Saved data entries:
----

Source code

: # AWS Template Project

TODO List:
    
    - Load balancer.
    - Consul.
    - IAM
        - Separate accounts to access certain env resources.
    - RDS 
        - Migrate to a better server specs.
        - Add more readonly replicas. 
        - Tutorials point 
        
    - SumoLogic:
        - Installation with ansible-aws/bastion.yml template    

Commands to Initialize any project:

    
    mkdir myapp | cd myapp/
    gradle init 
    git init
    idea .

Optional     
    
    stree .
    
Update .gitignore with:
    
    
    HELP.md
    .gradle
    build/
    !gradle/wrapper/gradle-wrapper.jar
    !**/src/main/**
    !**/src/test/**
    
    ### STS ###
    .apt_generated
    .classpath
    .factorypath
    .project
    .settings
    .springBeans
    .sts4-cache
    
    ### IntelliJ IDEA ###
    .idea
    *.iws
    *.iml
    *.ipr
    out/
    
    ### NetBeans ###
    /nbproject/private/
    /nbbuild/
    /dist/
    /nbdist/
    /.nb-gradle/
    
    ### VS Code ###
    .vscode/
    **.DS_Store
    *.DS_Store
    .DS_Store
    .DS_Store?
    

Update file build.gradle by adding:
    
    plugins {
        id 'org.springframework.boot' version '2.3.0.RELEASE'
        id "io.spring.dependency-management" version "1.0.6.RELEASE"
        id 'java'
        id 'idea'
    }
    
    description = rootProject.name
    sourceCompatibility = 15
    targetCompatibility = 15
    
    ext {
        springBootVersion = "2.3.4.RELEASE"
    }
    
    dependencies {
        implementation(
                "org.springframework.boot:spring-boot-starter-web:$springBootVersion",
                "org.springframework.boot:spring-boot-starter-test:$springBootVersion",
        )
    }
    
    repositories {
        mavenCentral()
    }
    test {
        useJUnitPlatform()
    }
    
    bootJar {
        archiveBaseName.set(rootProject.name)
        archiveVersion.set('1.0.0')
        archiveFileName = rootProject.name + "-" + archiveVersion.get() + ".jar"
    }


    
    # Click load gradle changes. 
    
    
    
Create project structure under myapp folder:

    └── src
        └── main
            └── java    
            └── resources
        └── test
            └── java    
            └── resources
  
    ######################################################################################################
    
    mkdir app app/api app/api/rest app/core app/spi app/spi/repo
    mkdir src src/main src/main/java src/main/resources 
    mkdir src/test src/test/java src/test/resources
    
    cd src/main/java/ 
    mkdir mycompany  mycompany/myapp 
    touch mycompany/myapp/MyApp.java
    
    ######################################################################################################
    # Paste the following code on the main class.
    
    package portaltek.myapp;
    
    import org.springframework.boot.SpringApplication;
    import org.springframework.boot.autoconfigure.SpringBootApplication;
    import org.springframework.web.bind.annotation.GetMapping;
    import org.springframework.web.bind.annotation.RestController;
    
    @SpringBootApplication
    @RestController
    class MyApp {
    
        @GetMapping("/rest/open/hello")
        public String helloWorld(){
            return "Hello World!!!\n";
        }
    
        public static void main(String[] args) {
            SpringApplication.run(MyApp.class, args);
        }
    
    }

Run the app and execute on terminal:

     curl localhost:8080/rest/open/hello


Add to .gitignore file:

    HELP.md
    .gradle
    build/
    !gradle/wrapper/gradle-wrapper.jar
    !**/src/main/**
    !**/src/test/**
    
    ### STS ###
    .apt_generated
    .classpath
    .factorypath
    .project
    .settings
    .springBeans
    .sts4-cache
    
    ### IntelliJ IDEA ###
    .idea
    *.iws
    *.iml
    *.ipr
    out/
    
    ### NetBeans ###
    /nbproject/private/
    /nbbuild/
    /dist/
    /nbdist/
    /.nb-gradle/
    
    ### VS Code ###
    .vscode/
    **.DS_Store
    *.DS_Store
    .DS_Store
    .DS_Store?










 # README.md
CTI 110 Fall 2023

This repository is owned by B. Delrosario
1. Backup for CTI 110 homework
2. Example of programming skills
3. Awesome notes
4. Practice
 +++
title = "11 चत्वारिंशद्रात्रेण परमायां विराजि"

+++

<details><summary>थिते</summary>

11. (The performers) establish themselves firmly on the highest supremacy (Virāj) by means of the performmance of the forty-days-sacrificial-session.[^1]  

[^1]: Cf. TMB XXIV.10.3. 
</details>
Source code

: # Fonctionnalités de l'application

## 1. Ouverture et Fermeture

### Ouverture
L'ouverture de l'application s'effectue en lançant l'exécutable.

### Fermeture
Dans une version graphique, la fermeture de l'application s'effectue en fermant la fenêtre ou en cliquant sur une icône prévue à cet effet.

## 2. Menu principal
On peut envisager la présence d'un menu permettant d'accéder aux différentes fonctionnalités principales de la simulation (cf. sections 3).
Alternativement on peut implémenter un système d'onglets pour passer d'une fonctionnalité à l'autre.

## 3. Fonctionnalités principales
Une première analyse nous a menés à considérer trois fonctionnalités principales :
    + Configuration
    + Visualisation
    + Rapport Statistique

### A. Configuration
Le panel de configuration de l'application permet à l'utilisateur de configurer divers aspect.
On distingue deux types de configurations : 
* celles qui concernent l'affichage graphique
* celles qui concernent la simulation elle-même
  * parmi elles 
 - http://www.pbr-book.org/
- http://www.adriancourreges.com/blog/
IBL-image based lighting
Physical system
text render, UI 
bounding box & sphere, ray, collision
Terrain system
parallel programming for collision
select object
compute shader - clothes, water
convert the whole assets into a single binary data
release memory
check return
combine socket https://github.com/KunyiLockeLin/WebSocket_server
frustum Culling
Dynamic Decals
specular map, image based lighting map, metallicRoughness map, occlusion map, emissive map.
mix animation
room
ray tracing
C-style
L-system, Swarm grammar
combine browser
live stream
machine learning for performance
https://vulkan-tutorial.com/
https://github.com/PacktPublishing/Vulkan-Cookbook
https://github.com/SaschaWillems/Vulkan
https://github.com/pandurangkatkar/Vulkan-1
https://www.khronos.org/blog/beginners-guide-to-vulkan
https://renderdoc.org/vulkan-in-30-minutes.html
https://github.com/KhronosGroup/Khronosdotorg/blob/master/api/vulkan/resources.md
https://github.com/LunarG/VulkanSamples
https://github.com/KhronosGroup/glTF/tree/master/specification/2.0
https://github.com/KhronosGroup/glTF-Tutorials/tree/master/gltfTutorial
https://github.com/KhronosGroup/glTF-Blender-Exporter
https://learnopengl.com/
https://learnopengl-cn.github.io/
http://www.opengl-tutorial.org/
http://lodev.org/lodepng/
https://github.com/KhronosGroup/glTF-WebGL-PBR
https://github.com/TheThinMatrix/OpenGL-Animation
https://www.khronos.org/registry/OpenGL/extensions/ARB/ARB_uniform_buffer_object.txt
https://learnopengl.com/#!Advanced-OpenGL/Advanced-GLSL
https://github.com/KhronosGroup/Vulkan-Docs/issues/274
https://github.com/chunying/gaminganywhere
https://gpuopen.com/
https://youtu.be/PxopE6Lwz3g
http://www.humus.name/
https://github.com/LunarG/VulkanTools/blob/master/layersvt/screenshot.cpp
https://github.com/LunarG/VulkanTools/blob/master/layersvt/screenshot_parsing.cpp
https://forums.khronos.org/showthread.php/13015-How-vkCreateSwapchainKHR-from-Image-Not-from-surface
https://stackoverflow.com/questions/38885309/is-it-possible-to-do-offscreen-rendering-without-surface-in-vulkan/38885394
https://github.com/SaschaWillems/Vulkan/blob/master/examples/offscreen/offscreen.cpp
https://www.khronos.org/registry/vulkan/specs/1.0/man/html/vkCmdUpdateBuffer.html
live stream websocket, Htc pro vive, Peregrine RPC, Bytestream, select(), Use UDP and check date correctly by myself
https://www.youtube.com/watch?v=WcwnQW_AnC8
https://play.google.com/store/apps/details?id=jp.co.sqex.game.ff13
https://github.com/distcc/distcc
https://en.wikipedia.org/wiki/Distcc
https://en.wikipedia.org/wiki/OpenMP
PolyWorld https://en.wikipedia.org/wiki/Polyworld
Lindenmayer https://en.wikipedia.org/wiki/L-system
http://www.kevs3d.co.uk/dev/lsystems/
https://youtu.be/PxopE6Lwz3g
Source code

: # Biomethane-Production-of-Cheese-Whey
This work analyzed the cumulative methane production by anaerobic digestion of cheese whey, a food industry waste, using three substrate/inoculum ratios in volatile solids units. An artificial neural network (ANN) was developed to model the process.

----

> What the task requires:
Only the lines above that hold "name" are wanted. Show every one of them.

> Answer space:
    description = rootProject.name
        archiveBaseName.set(rootProject.name)
        archiveFileName = rootProject.name + "-" + archiveVersion.get() + ".jar"
http://www.humus.name/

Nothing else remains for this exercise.